31 ottobre 2017

The Final Girls: e chi se lo aspettava? [Recensione]

Ci sono dei film che tu guardi così tanto per, un po' per distrazione, un po' per noia, un po' perché ormai stai li e non ti va di alzarti dal divano per cambiare. Raramente questi film ti sorprendono, raramente ti ritrovi a pensare «ah com’è carino sto film», però, ogni tanto capita!
Così è stato The Final Girls!

Attenzione! Nessuno gridi al capolavoro! Perchè, diciamocelo, non è che l’idea alla basa del film sia tutta sta innovazione… Però, per com’è fatto, il suo obiettivo lo raggiunge pienamente.

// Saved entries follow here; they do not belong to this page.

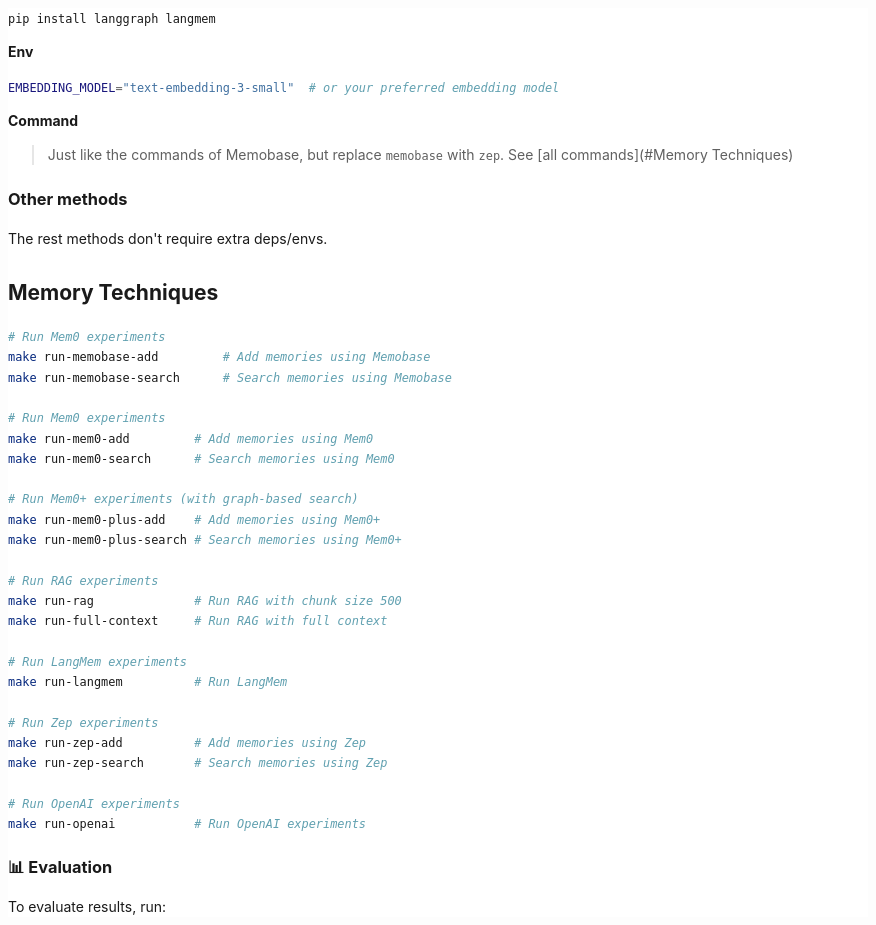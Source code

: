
 ```bash
pip install langgraph langmem
```

**Env**

```bash
EMBEDDING_MODEL="text-embedding-3-small"  # or your preferred embedding model
```

**Command**
> Just like the commands of Memobase, but replace `memobase` with `zep`. See [all commands](#Memory Techniques)


### Other methods

The rest methods don't require extra deps/envs.



## Memory Techniques

```bash
# Run Mem0 experiments
make run-memobase-add         # Add memories using Memobase
make run-memobase-search      # Search memories using Memobase

# Run Mem0 experiments
make run-mem0-add         # Add memories using Mem0
make run-mem0-search      # Search memories using Mem0

# Run Mem0+ experiments (with graph-based search)
make run-mem0-plus-add    # Add memories using Mem0+
make run-mem0-plus-search # Search memories using Mem0+

# Run RAG experiments
make run-rag              # Run RAG with chunk size 500
make run-full-context     # Run RAG with full context

# Run LangMem experiments
make run-langmem          # Run LangMem

# Run Zep experiments
make run-zep-add          # Add memories using Zep
make run-zep-search       # Search memories using Zep

# Run OpenAI experiments
make run-openai           # Run OpenAI experiments
```



### 📊 Evaluation

To evaluate results, run:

In questo periodo, e quante citazioni-omaggi-remake-recuperi che abbiamo degli anni ‘80? Tutti colti dalla nostalgia-portami-mia… Tutti a ripensare ai “miti” di quegli anni… Insomma, perfino i bimbiminkia che negli anni ‘80 non erano neanche nel pensiero delle loro madri, all’epoca adolescenti… Perchè diciamocelo, con le dovute pinze, gli anni ‘80, per chi era piccolo negli anni ‘80, rappresentano una sorta di magico ricordo di tenerezza, di infanzia fatta di cataloghi GIG per scegliere cosa farti portare da Babbo Natale, di ore spese a guardare robottoni giapponesi che si picchiavano, tartarughe mutanti adolescenti ninja, di capolavori del cinema da Indiana Jones, passando per Ritorno al Futuro verso I Goonies e altre millemila filmoni che non possiamo mica elencare, sennò…

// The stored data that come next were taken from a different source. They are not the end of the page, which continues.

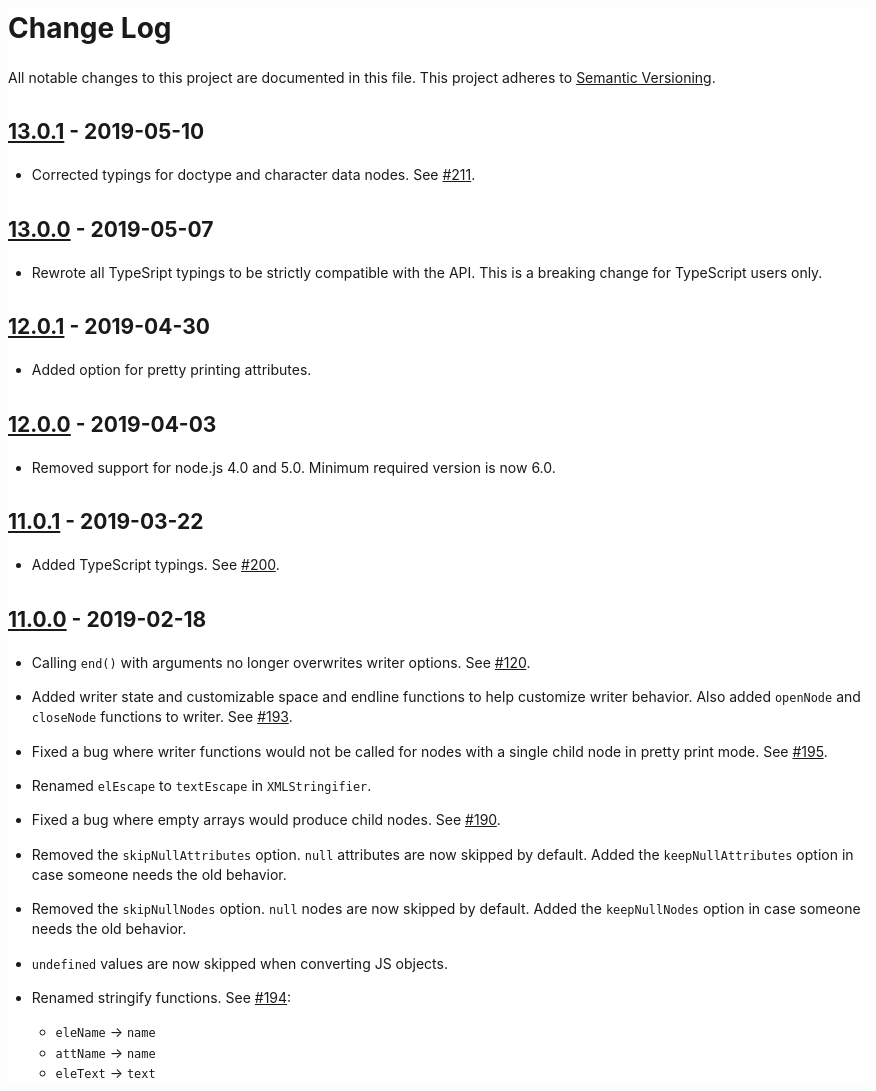Change Log
==========

All notable changes to this project are documented in this file. This project adheres to [Semantic Versioning](http://semver.org/#semantic-versioning-200).

[13.0.1](https://github.com/oozcitak/xmlbuilder-js/compare/v13.0.0...v13.0.1) - 2019-05-10
------------------------------------------------------------------------------------------

-   Corrected typings for doctype and character data nodes. See [\#211](https://github.com/oozcitak/xmlbuilder-js/issues/211).

[13.0.0](https://github.com/oozcitak/xmlbuilder-js/compare/v12.0.1...v13.0.0) - 2019-05-07
------------------------------------------------------------------------------------------

-   Rewrote all TypeSript typings to be strictly compatible with the API. This is a breaking change for TypeScript users only.

[12.0.1](https://github.com/oozcitak/xmlbuilder-js/compare/v12.0.0...v12.0.1) - 2019-04-30
------------------------------------------------------------------------------------------

-   Added option for pretty printing attributes.

[12.0.0](https://github.com/oozcitak/xmlbuilder-js/compare/v11.0.1...v12.0.0) - 2019-04-03
------------------------------------------------------------------------------------------

-   Removed support for node.js 4.0 and 5.0. Minimum required version is now 6.0.

[11.0.1](https://github.com/oozcitak/xmlbuilder-js/compare/v11.0.0...v11.0.1) - 2019-03-22
------------------------------------------------------------------------------------------

-   Added TypeScript typings. See [\#200](https://github.com/oozcitak/xmlbuilder-js/issues/200).

[11.0.0](https://github.com/oozcitak/xmlbuilder-js/compare/v10.1.1...v11.0.0) - 2019-02-18
------------------------------------------------------------------------------------------

-   Calling `end()` with arguments no longer overwrites writer options. See [\#120](https://github.com/oozcitak/xmlbuilder-js/issues/120).
-   Added writer state and customizable space and endline functions to help customize writer behavior. Also added `openNode` and `closeNode` functions to writer. See [\#193](https://github.com/oozcitak/xmlbuilder-js/issues/193).
-   Fixed a bug where writer functions would not be called for nodes with a single child node in pretty print mode. See [\#195](https://github.com/oozcitak/xmlbuilder-js/issues/195).
-   Renamed `elEscape` to `textEscape` in `XMLStringifier`.
-   Fixed a bug where empty arrays would produce child nodes. See [\#190](https://github.com/oozcitak/xmlbuilder-js/issues/190).
-   Removed the `skipNullAttributes` option. `null` attributes are now skipped by default. Added the `keepNullAttributes` option in case someone needs the old behavior.
-   Removed the `skipNullNodes` option. `null` nodes are now skipped by default. Added the `keepNullNodes` option in case someone needs the old behavior.
-   `undefined` values are now skipped when converting JS objects.
-   Renamed stringify functions. See [\#194](https://github.com/oozcitak/xmlbuilder-js/issues/194):

    -   `eleName` -&gt; `name`
    -   `attName` -&gt; `name`
    -   `eleText` -&gt; `text`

Insomma, va ricordato anche che la decade degli 80 ha cacciato i must dell’horror contemporaneo: nei tardi ‘70 (1979, precisamente), John Carpenter mostrava al mondo il suo Halloween, iniziando l’era dei teen horror, poi arrivò giusto un anno dopo Venerdì 13, capace di cacciare un fottio di seguiti, Poltergeist del redivivo Tobe Hooper, ed infine il Nightmare dell’EiFu Wes Craven. Capostipiti, questi, del genere che hanno condizionato enormemente il panorama horror!
E The Final Girls parte proprio da questo.
Siamo ai giorni nostri e il “ritorno agli ‘80”, i nostri protagonisti, lo fanno con il film horror “Camp Bloodbath”, che scopriamo essere non altro che un omaggio al caro Jason Voorhes.
La protagonista ha perso la mamma in un incidente. Mamma, che era un’attrice fallita, ricordata solo per la sua particina nel film in questione. Nell’anniversario del film, l’associazione locale decide di fare una proiezione speciale al cinema. Ovviamente le cose vanno differentemente dalla semplice visione di uno slasher movie anni ‘80: scoppia un incendio (divertentissima la sequenza) e nel fuggi fuggi, la ragazza e quattro amici suoi, si ritrovano dentro il film!
Ok, questa “ideona” è abbastanza vecchia, ma l’idea originale è quella che i ragazzi si ritrovano all’interno della pellicola vera e propria.
Mi spiego meglio.
Titoli, didascalie, voci fuori campo, flashback, tutto ciò che è presente in quell’ora e mezza di film, i protagonisti lo “vivono”: devono scavalcare una scritta, tutto diventa in bianco e nero durante il flashback, insomma, la metanarratività è all’ennesima potenza.
Si, siamo pieni di film ammiccanti, citazionisti, ma il divertimento del film è lo stesso che si provava con il primo Scream, solo molto più palese e molto più “giocoso”: non è semplice “omaggio” al genere o agli anni ‘80, ma un vero e proprio “vademecum” delle regole degli slash movie con adolescenti per protagonisti.
Insomma, una sorpresa divertente e piacevole, un gioco per loro che lo hanno fatto e per te che lo guardi, perché tu, che sei davvero nato negli anni ‘80, hai in te i “miti” di quegli anni. 
E la piacevole sensazione di calore da maglione brutto con fantasie improponibili, tu, la senti davvero.